Оберштурмфюрер СС, молодой человек с превосходными манерами, внезапно спросил:
— А для чего, герр доктор, восемнадцатого ноября нынешнего года вы брали с собой на визитацию полевой хирургический набор? Кого вы оперировали? Поверьте, мне самому крайне неприятно это дело, я хочу его прекратить. Напишите мне объяснительную записку, мы проверим и не будем вас больше тревожить…
— Я не брал хирургический набор! — желтея под спокойным взглядом оберштурмфюрера, ответил толстый Хуммель. — Это недоразумение!
Вот, в сущности, и все.
Предыстория на этом заканчивается.
Толстого доктора отпустили с таким напутствием?

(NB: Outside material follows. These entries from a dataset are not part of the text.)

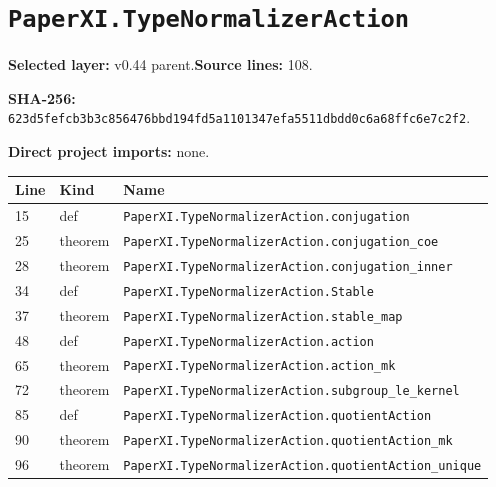 \documentclass[10pt,oneside]{book}
\begin{document}
\section{\texorpdfstring{\nolinkurl{PaperXI.TypeNormalizerAction}}{PaperXI.TypeNormalizerAction}}\label{module:PaperXI.TypeNormalizerAction}

\textbf{Selected layer:} v0.44 parent.\quad\textbf{Source lines:} 108.\par\textbf{SHA-256:} {\scriptsize\nolinkurl{623d5fefcb3b3c856476bbd194fd5a1101347efa5511dbdd0c6a68ffc6e7c2f2}}.


\textbf{Direct project imports:} none.

\begin{longtable}{@{}p{}p{}p{}@{}}\toprule Line&Kind&Name\\\midrule\endhead

15&def&\nolinkurl{PaperXI.TypeNormalizerAction.conjugation}\\

25&theorem&\nolinkurl{PaperXI.TypeNormalizerAction.conjugation_coe}\\

28&theorem&\nolinkurl{PaperXI.TypeNormalizerAction.conjugation_inner}\\

34&def&\nolinkurl{PaperXI.TypeNormalizerAction.Stable}\\

37&theorem&\nolinkurl{PaperXI.TypeNormalizerAction.stable_map}\\

48&def&\nolinkurl{PaperXI.TypeNormalizerAction.action}\\

65&theorem&\nolinkurl{PaperXI.TypeNormalizerAction.action_mk}\\

72&theorem&\nolinkurl{PaperXI.TypeNormalizerAction.subgroup_le_kernel}\\

85&def&\nolinkurl{PaperXI.TypeNormalizerAction.quotientAction}\\

90&theorem&\nolinkurl{PaperXI.TypeNormalizerAction.quotientAction_mk}\\

96&theorem&\nolinkurl{PaperXI.TypeNormalizerAction.quotientAction_unique}\\

\bottomrule\end{longtable}
\end{document}
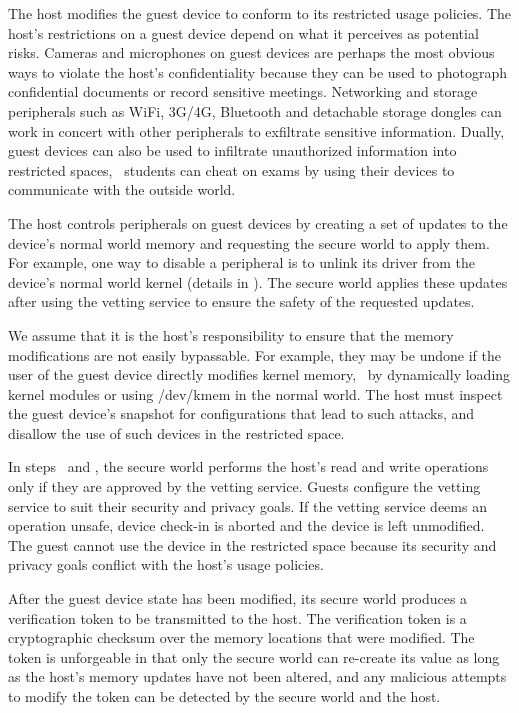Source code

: \begin{mylist}
\item {} The host modifies the guest
device to conform to its restricted usage policies.  The host's restrictions on
a guest device depend on what it perceives as potential risks.  Cameras and
microphones on guest devices are perhaps the most obvious ways to violate the
host's confidentiality because they can be used to photograph confidential
documents or record sensitive meetings. Networking and storage peripherals such
as WiFi, 3G/4G, Bluetooth and detachable storage dongles can work in concert
with other peripherals to exfiltrate sensitive information. Dually, guest
devices can also be used to infiltrate unauthorized information into restricted
spaces, \eg~students can cheat on exams by using their devices to communicate
with the outside world.

The host controls peripherals on guest devices by creating a set of updates to
the device's normal world memory and requesting the secure world to apply them.
For example, one way to disable a peripheral is to unlink its driver from the
device's normal world kernel (details in ).  The secure
world applies these updates after using the vetting service to ensure the
safety of the requested updates.

We assume that it is the host's responsibility to ensure that the memory
modifications are not easily bypassable. For example, they may be undone if the
user of the guest device directly modifies kernel memory, \eg~by dynamically
loading kernel modules or using \textsf{/dev/kmem} in the normal world. The
host must inspect the guest device's snapshot for configurations that lead to
such attacks, and disallow the use of such devices in the restricted space.

In steps \circtwo\ and \circthree, the secure world performs the host's read
and write operations only if they are approved by the vetting service. Guests
configure the vetting service to suit their security and privacy goals. If the
vetting service deems an operation unsafe, device check-in is aborted and the
device is left unmodified. The guest cannot use the device in the restricted
space because its security and privacy goals conflict with the host's usage
policies.

\item {} After the guest
device state has been modified, its secure world produces a verification token
to be transmitted to the host. The verification token is a cryptographic
checksum over the memory locations that were modified. The token is unforgeable
in that only the secure world can re-create its value as long as the host's
memory updates have not been altered, and any malicious attempts to modify the
token can be detected by the secure world and the host.


\end{mylist}
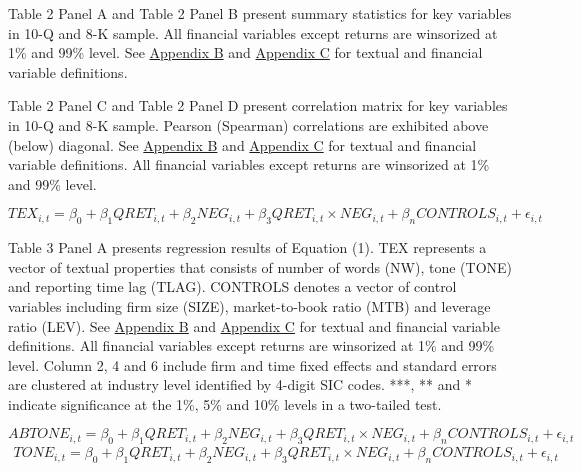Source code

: 
\newpage


Table 2 Panel A and Table 2 Panel B present summary statistics for key variables in 10-Q and 8-K sample. All financial variables except returns are winsorized at 1\% and 99\% level. See \hyperref[appb]{Appendix B} and \hyperref[appc]{Appendix C} for textual and financial variable definitions.

\newpage
\begin{landscape}


Table 2 Panel C and Table 2 Panel D present correlation matrix for key variables in 10-Q and 8-K sample. Pearson (Spearman) correlations are exhibited above (below) diagonal. See \hyperref[appb]{Appendix B} and \hyperref[appc]{Appendix C} for textual and financial variable definitions. All financial variables except returns are winsorized at 1\% and 99\% level. 
\end{landscape}

\newpage

\setcounter{equation}{0}
\begin{equation}
TEX_{i,t}=\beta_0+\beta_1QRET_{i,t}+\beta_2NEG_{i,t}+\beta_3QRET_{i,t}\times NEG_{i,t}+\beta_nCONTROLS_{i,t}+\epsilon_{i,t}
\end{equation}

Table 3 Panel A presents regression results of Equation (1). TEX represents a vector of textual properties that consists of number of words (NW), tone (TONE) and reporting time lag (TLAG). CONTROLS denotes a vector of control variables including firm size (SIZE), market-to-book ratio (MTB) and leverage ratio (LEV). See \hyperref[appb]{Appendix B} and \hyperref[appc]{Appendix C} for textual and financial variable definitions. All financial variables except returns are winsorized at 1\% and 99\% level. Column 2, 4 and 6 include firm and time fixed effects and standard errors are clustered at industry level identified by 4-digit SIC codes. ***, ** and * indicate significance at the 1\%, 5\% and 10\% levels in a two-tailed test.

\newpage

\setcounter{equation}{3}
\begin{equation}
ABTONE_{i,t}=\beta_0+\beta_1QRET_{i,t}+\beta_2NEG_{i,t}+\beta_3QRET_{i,t}\times NEG_{i,t}+\beta_nCONTROLS_{i,t}+\epsilon_{i,t}
\end{equation}
\begin{equation}
\begin{split}
TONE_{i,t}=\beta_0+\beta_1QRET_{i,t}+\beta_2NEG_{i,t}+\beta_3QRET_{i,t}\times NEG_{i,t}+\beta_nCONTROLS_{i,t}+\epsilon_{i,t}
\end{split}
\end{equation}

— Мы не имеем формального права сейчас вас арестовать, герр доктор. Мы должны довести следствие до конца, и мы его доведем. Мы подвергнем особому допросу всех лиц, в самой отдаленной степени причастных к тем лицам, к которым вы были причастны. Понимаете мою мысль? Это будет как круги по воде, нас так учил рейхсфюрер СС Гиммлер. Очень хотелось бы, чтобы мы ошиблись, ибо случай этот беспрецедентный в имперской армии. Я сам не слишком верю в него — в этот предполагаемый факт. Но инструменты вы брали и оперировали ими — они до восемнадцатого еще ни разу не употреблялись. Может быть, вы сами сейчас скажете правду?
Хуммель ничего не сказал и уехал.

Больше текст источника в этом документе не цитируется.